A periodical or serial is a publication that is published multiple times (periodically) on a regular schedule. Scholarly journals, popular magazines, trade publications, newspapers, and newsletters are examples of periodicals. These periodicals tend to target different audiences.
Periodicals will be helpful when you are seeking current information or more concise material than is generally found in books.
The sources that you select will depend on your specific assignment. Information from your professor (perhaps on your assigment, your syllabus, or directly from the professor) will tell you what types of resources will meet the parameters of the specific project. Please make sure that you consult the appropriate resources for the task.
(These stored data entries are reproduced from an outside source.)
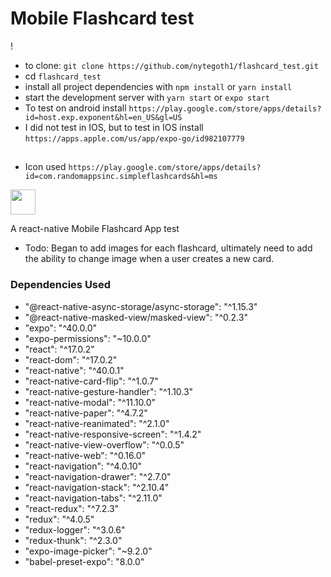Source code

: # Mobile Flashcard test

!
* to clone: `git clone https://github.com/nytegoth1/flashcard_test.git`
* cd `flashcard_test`
* install all project dependencies with `npm install` or `yarn install`
* start the development server with `yarn start` or `expo start`
* To test on android install `https://play.google.com/store/apps/details?id=host.exp.exponent&hl=en_US&gl=US`
* I did not test in IOS, but to test in IOS install `https://apps.apple.com/us/app/expo-go/id982107779`

##
* Icon used `https://play.google.com/store/apps/details?id=com.randomappsinc.simpleflashcards&hl=ms`
<img src="https://play-lh.googleusercontent.com/RZGUOE64sXvT1jcLiwyIoNysvRbnteGGg9UQHdyiVnWKmro5MOB1m6zy8TeRpMksFc4=s360-rw" width="40" height="40">

A react-native Mobile Flashcard App test

* Todo: Began to add images for each flashcard, ultimately need to add the ability to change image when a user creates a new card.

<h3>Dependencies Used</h3>
<ul>
<li>"@react-native-async-storage/async-storage": "^1.15.3"</li>
<li>"@react-native-masked-view/masked-view": "^0.2.3"</li>
<li>"expo": "^40.0.0"</li>
<li>"expo-permissions": "~10.0.0"</li>
<li>"react": "^17.0.2"</li>
<li>"react-dom": "^17.0.2"</li>
<li>"react-native": "^40.0.1"</li>
<li>"react-native-card-flip": "^1.0.7"</li>
<li>"react-native-gesture-handler": "^1.10.3"</li>
<li>"react-native-modal": "^11.10.0"</li>
<li>"react-native-paper": "^4.7.2"</li>
<li>"react-native-reanimated": "^2.1.0"</li>
<li>"react-native-responsive-screen": "^1.4.2"</li>
<li>"react-native-view-overflow": "^0.0.5"</li>
<li>"react-native-web": "^0.16.0"</li>
<li>"react-navigation": "^4.0.10"</li>
<li>"react-navigation-drawer": "^2.7.0"</li>
<li>"react-navigation-stack": "^2.10.4"</li>
<li>"react-navigation-tabs": "^2.11.0"</li>
<li>"react-redux": "^7.2.3"</li>
<li>"redux": "^4.0.5"</li>
<li>"redux-logger": "^3.0.6"</li>
<li>"redux-thunk": "^2.3.0"</li>
<li>"expo-image-picker": "~9.2.0"</li>
<li>"babel-preset-expo": "8.0.0"</li>
</ul>

##
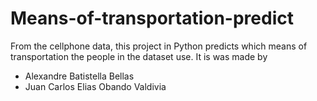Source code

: # Means-of-transportation-predict
From the cellphone data, this project in Python predicts which means of transportation the people in the dataset use. It is was made by
* Alexandre Batistella Bellas
* Juan Carlos Elias Obando Valdivia

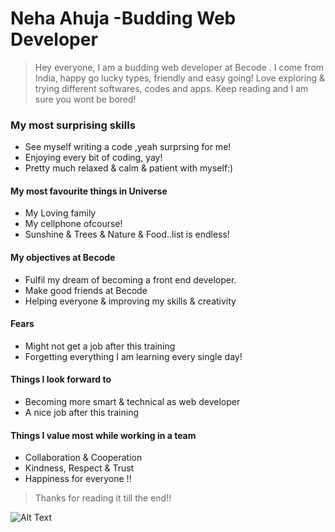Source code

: # Neha  Ahuja -Budding Web Developer


>Hey everyone, I am a budding web developer at Becode . I come from India, happy go lucky types, friendly and easy going! Love exploring & trying different softwares, 
codes and apps. Keep reading and I am sure you wont be bored!


### My most surprising skills
* See myself writing a code ,yeah surprsing for me!
* Enjoying every bit of coding, yay!
* Pretty much relaxed & calm & patient with myself:)

#### My most favourite things in Universe
* My Loving family
* My cellphone ofcourse!
* Sunshine & Trees & Nature & Food..list is endless!

#### My objectives at Becode
* Fulfil my dream of becoming a front end developer.
* Make good friends at Becode
* Helping everyone & improving my skills & creativity

#### Fears
* Might not get a job after this training
* Forgetting everything I am learning every single day!


#### Things I look forward to
* Becoming more smart & technical as web developer
* A nice job after this training

#### Things I value most while working in a team
* Collaboration & Cooperation
* Kindness, Respect & Trust
* Happiness for everyone !!



>Thanks for reading it till the end!!

![Alt Text](https://media.giphy.com/media/6dSwtLb9q1UuA/giphy.gif)
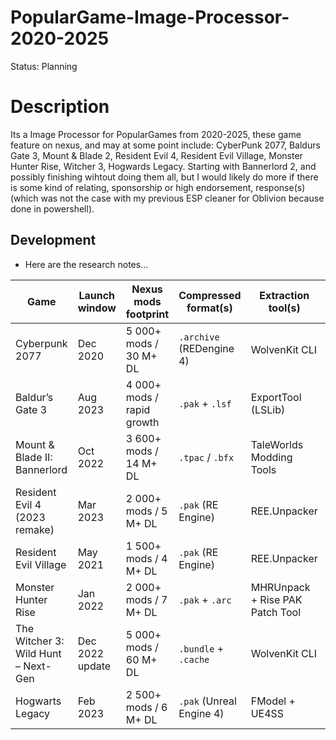 # PopularGame-Image-Processor-2020-2025
Status: Planning

# Description
Its a Image Processor for PopularGames from 2020-2025, these game feature on nexus, and may at some point include: CyberPunk 2077, Baldurs Gate 3, Mount & Blade 2, Resident Evil 4, Resident Evil Village, Monster Hunter Rise, Witcher 3, Hogwards Legacy. Starting with Bannerlord 2, and possibly finishing wihtout doing them all, but I would likely do more if there is some kind of relating, sponsorship or high endorsement, response(s) (which was not the case with my previous ESP cleaner for Oblivion because done in powershell). 

## Development
- Here are the research notes...

| Game                                | Launch window   | Nexus mods footprint       | Compressed format(s)     | Extraction tool(s)              | Tool package       | Installed footprint | Kept for processor |
| ----------------------------------- | --------------- | -------------------------- | ------------------------ | ------------------------------- | ------------------ | ------------------- | ------------------ |
| Cyberpunk 2077                      | Dec 2020        | 5 000+ mods / 30 M+ DL     | `.archive` (REDengine 4) | WolvenKit CLI                   | zip (portable)     | ≈ 110 GB            | ✅                  |
| Baldur’s Gate 3                     | Aug 2023        | 4 000+ mods / rapid growth | `.pak` + `.lsf`          | ExportTool (LSLib)              | zip (portable)     | ≈ 150 GB            | ✅                  |
| Mount & Blade II: Bannerlord        | Oct 2022        | 3 600+ mods / 14 M+ DL     | `.tpac` / `.bfx`         | TaleWorlds Modding Tools        | zip (no installer) | ≈ 60 GB             | ✅                  |
| Resident Evil 4 (2023 remake)       | Mar 2023        | 2 000+ mods / 5 M+ DL      | `.pak` (RE Engine)       | REE.Unpacker                    | zip (single exe)   | ≈ 58 GB             | ✅                  |
| Resident Evil Village               | May 2021        | 1 500+ mods / 4 M+ DL      | `.pak` (RE Engine)       | REE.Unpacker                    | zip (single exe)   | ≈ 50 GB             | ✅                  |
| Monster Hunter Rise                 | Jan 2022        | 2 000+ mods / 7 M+ DL      | `.pak` + `.arc`          | MHRUnpack + Rise PAK Patch Tool | zip (portable)     | ≈ 36 GB             | ✅                  |
| The Witcher 3: Wild Hunt – Next-Gen | Dec 2022 update | 5 000+ mods / 60 M+ DL     | `.bundle` + `.cache`     | WolvenKit CLI                   | zip (portable)     | ≈ 100 GB            | ✅                  |
| Hogwarts Legacy                     | Feb 2023        | 2 500+ mods / 6 M+ DL      | `.pak` (Unreal Engine 4) | FModel + UE4SS                  | zip (portable)     | ≈ 85 GB             | ✅                  |
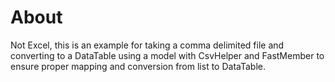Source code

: ﻿# About

Not Excel, this is an example for taking a comma delimited file and converting to a DataTable using a model with CsvHelper and FastMember to ensure proper mapping and conversion from list to DataTable.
Scholarly or academic resources are periodical articles written by subject experts who have conducted research or experimentation in a specific field. Many are written by faculty members or other academicians, discussing topics of recent research. They are often reviewed, refereed or juried by other experts in the field. These articles often contain subject specific language or terminology, and footnotes and/or bibliographies. The journals are normally printed on non-glossy paper.
Peer-Reviewed: articles written by scholars and reviewed by their colleagues who provide feedback and commentaries to the author prior to publication.
Refereed: Similar to peer-reviewed articles except the author doesn't necessarily know who reviewed the submitted work.
They provide you with excellent information!
Magazines are generally written by journalists, staff writers and guest writers and appeal to a general audience. Periodicals that are found at newstands and grocery stores are usually newspapers or magazines.
Primary sources, vary somewhat by discipline, but generally are considered to be original resources (first-hand or eyewitness accounts). They may include newspaper articles, letters, diaries, memoirs, some journals, photos, artifacts, research data, government documents, art work, and more.
Secondary sources (second-hand accounts) evaluate, analyze and/or interpret primary sources. Secondary sources may have pictures, quotes or graphics taken from primary sources. They include newspapers, magazines, and some academic journals.